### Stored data
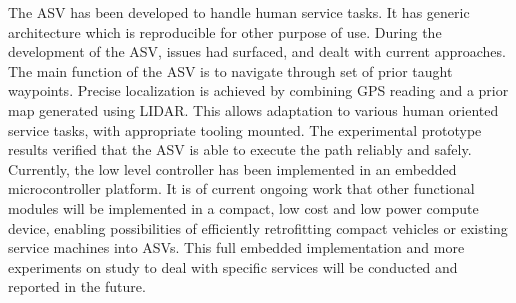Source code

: \documentclass[10 pt,a4paper,conference]{IEEEtran}
\begin{document}
The ASV has been developed to handle human service tasks. It has generic
architecture which is reproducible for other purpose of use. During the
development of the ASV, issues had surfaced, and dealt with current
approaches. The main function of the ASV is to navigate through set of
prior taught waypoints. Precise localization is achieved by combining
GPS reading and a prior map generated using LIDAR. This allows
adaptation to various human oriented service tasks, with appropriate
tooling mounted. The experimental prototype results verified that the
ASV is able to execute the path reliably and safely. Currently, the low
level controller has been implemented in an embedded microcontroller
platform. It is of current ongoing work that other functional modules
will be implemented in a compact, low cost and low power compute device,
enabling possibilities of efficiently retrofitting compact vehicles or
existing service machines into ASVs. This full embedded implementation
and more experiments on study to deal with specific services will be
conducted and reported in the future.

\small

                                    \renewcommand\refname{References}
                        

    
\end{document}
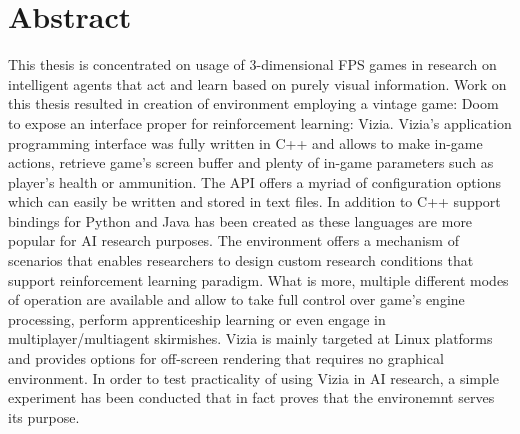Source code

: \chapter*{Abstract}
This thesis is concentrated on usage of 3-dimensional FPS games in research on intelligent agents that act and learn based on purely visual information. Work on this thesis resulted in creation of environment employing a vintage game: Doom to expose an interface proper for reinforcement learning: Vizia. Vizia's application programming interface was fully written in C++ and allows to make in-game actions, retrieve game's screen buffer and plenty of in-game parameters such as player's health or ammunition. The API offers a myriad of configuration options which can easily be written and stored in text files. In addition to C++ support bindings for Python and Java has been created as these languages are more popular for AI research purposes. The environment offers a mechanism of scenarios that enables researchers to design custom research conditions that support reinforcement learning paradigm. What is more, multiple different modes of operation are available and allow to take full control over game's engine processing, perform apprenticeship learning or even engage in multiplayer/multiagent skirmishes. Vizia is mainly targeted at Linux platforms and provides options for off-screen rendering that requires no graphical environment. In order to test practicality of using Vizia in AI research, a simple experiment has been conducted that in fact proves that the environemnt serves its purpose.
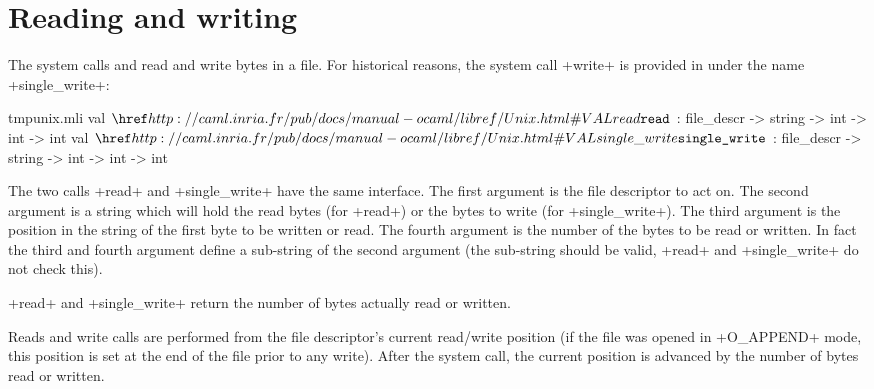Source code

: \section{Reading and writing}

The system calls  and  read and write
bytes in a file. For historical reasons, the system
call \ml+write+ is provided in {\ocaml} under the name
\ml+single_write+:
%
\begin{listingcodefile}{tmpunix.mli}
val $\libvalue{Unix}{read}$  : file_descr -> string -> int -> int -> int
val $\libvalue{Unix}{single\_write}$ : file_descr -> string -> int -> int -> int
\end{listingcodefile}
% 
The two calls \ml+read+ and \ml+single_write+ have the same
interface. The first argument is the file descriptor to act on.  The
second argument is a string which will hold the read bytes (for
\ml+read+) or the bytes to write (for \ml+single_write+). The third
argument is the position in the string of the first byte to be written
or read. The fourth argument is the number of the bytes to be read or
written. In fact the third and fourth argument define a sub-string of
the second argument (the sub-string should be valid, \ml+read+ and
\ml+single_write+ do not check this).
%
\begin{myimage}[width="85\%"]
\end{myimage}
%
\ml+read+ and \ml+single_write+ return the number of bytes actually
read or written.

Reads and write calls are performed from the file descriptor's current
read/write position (if the file was opened in \ml+O_APPEND+ mode,
this position is set at the end of the file prior to any
write). After the system call, the current position is advanced by
the number of bytes read or written.

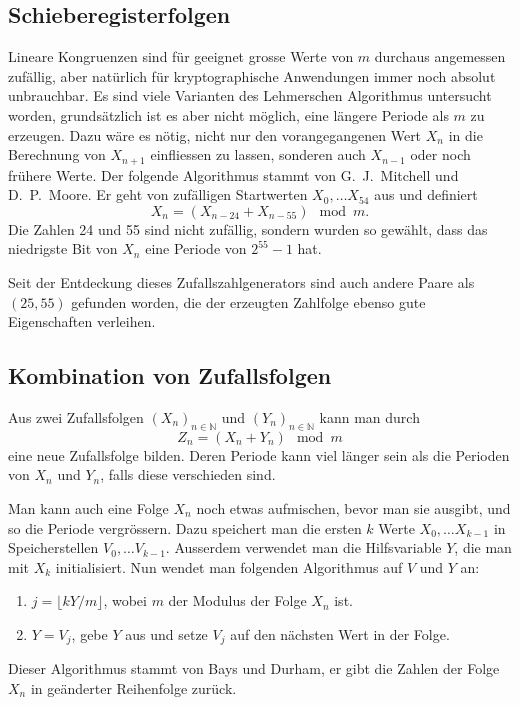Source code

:\subsection{Schieberegisterfolgen}
Lineare Kongruenzen sind für geeignet grosse Werte von $m$ durchaus
angemessen
zufällig, aber natürlich für kryptographische Anwendungen immer noch
absolut unbrauchbar.
Es sind viele Varianten des Lehmerschen Algorithmus
untersucht worden, grundsätzlich ist es aber nicht möglich, eine längere
Periode als $m$ zu erzeugen.
Dazu wäre es nötig, nicht nur den
vorangegangenen Wert $X_n$ in die Berechnung von $X_{n+1}$ einfliessen
zu lassen, sonderen auch $X_{n-1}$ oder noch frühere Werte.
Der folgende
Algorithmus stammt von G.~J.~Mitchell und D.~P.~Moore.
Er geht von
zufälligen Startwerten $X_0,\dots X_{54}$ aus und definiert
\begin{equation}
X_n=(X_{n-24}+X_{n-55})\mod m.
\end{equation}
Die Zahlen 24 und 55 sind nicht zufällig, sondern wurden so gewählt,
dass das niedrigste Bit von $X_n$ eine Periode von $2^{55}-1$ hat.

Seit der Entdeckung dieses Zufallszahlgenerators sind auch andere Paare
als $(25,55)$ gefunden worden, die der erzeugten Zahlfolge ebenso gute
Eigenschaften  verleihen.

\subsection{Kombination von Zufallsfolgen}
Aus zwei Zufallsfolgen $(X_n)_{n\in\mathbb{N}}$ und $(Y_n)_{n\in\mathbb{N}}$
kann man durch 
\begin{equation}
Z_n=(X_n+Y_n)\mod m
\end{equation}
eine neue Zufallsfolge bilden.
Deren Periode kann viel länger sein als die
Perioden von $X_n$ und $Y_n$, falls diese verschieden sind.

Man kann auch eine Folge $X_n$ noch etwas aufmischen, bevor man sie ausgibt,
und so die Periode vergrössern.
Dazu speichert man die ersten $k$
Werte $X_0,\dots X_{k-1}$ in Speicherstellen $V_0,\dots V_{k-1}$.
Ausserdem
verwendet man die Hilfsvariable $Y$, die man mit $X_k$ initialisiert.
Nun wendet man folgenden Algorithmus auf $V$ und $Y$ an:
\begin{enumerate}
\item $j = \lfloor kY/m\rfloor$, wobei $m$ der Modulus der Folge $X_n$ ist.
\item $Y = V_j$, gebe $Y$ aus und setze $V_j$ auf den nächsten Wert
in der Folge.
\end{enumerate}
Dieser Algorithmus stammt von Bays und Durham, er gibt die Zahlen der
Folge $X_n$ in geänderter Reihenfolge zurück.

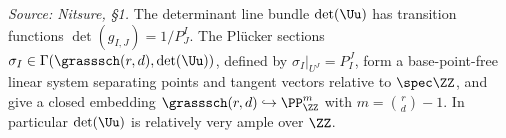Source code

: \begin{lemma}
  \label{lem:grassmannian-very-ample}
  \textit{Source: Nitsure, §1.}
  The determinant line bundle $\det(\Uu)$ has transition functions
  $\det(g_{I,J}) = 1/P^I_J$. The Pl\"ucker sections $\sigma_I\in
  \Gamma(\grasssch(r,d),\det(\Uu))$, defined by
  $\sigma_I|_{U^J} = P^J_I$, form a base-point-free linear system separating
  points and tangent vectors relative to $\spec\ZZ$, and give a closed embedding
  $\grasssch(r,d)\hookrightarrow\PP^m_{\ZZ}$ with $m = \binom{r}{d}-1$. In
  particular $\det(\Uu)$ is relatively very ample over $\ZZ$.
\end{lemma}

### Task brief
If a line falls between the first line of the records above and the line containing "ASV is able", inclusive, retype it exactly; leave pictures out.

### Solved problem
Source code

: \documentclass[10 pt,a4paper,conference]{IEEEtran}
\begin{document}
The ASV has been developed to handle human service tasks. It has generic
architecture which is reproducible for other purpose of use. During the
development of the ASV, issues had surfaced, and dealt with current
approaches. The main function of the ASV is to navigate through set of
prior taught waypoints. Precise localization is achieved by combining
GPS reading and a prior map generated using LIDAR. This allows
adaptation to various human oriented service tasks, with appropriate
tooling mounted. The experimental prototype results verified that the
ASV is able to execute the path reliably and safely. Currently, the low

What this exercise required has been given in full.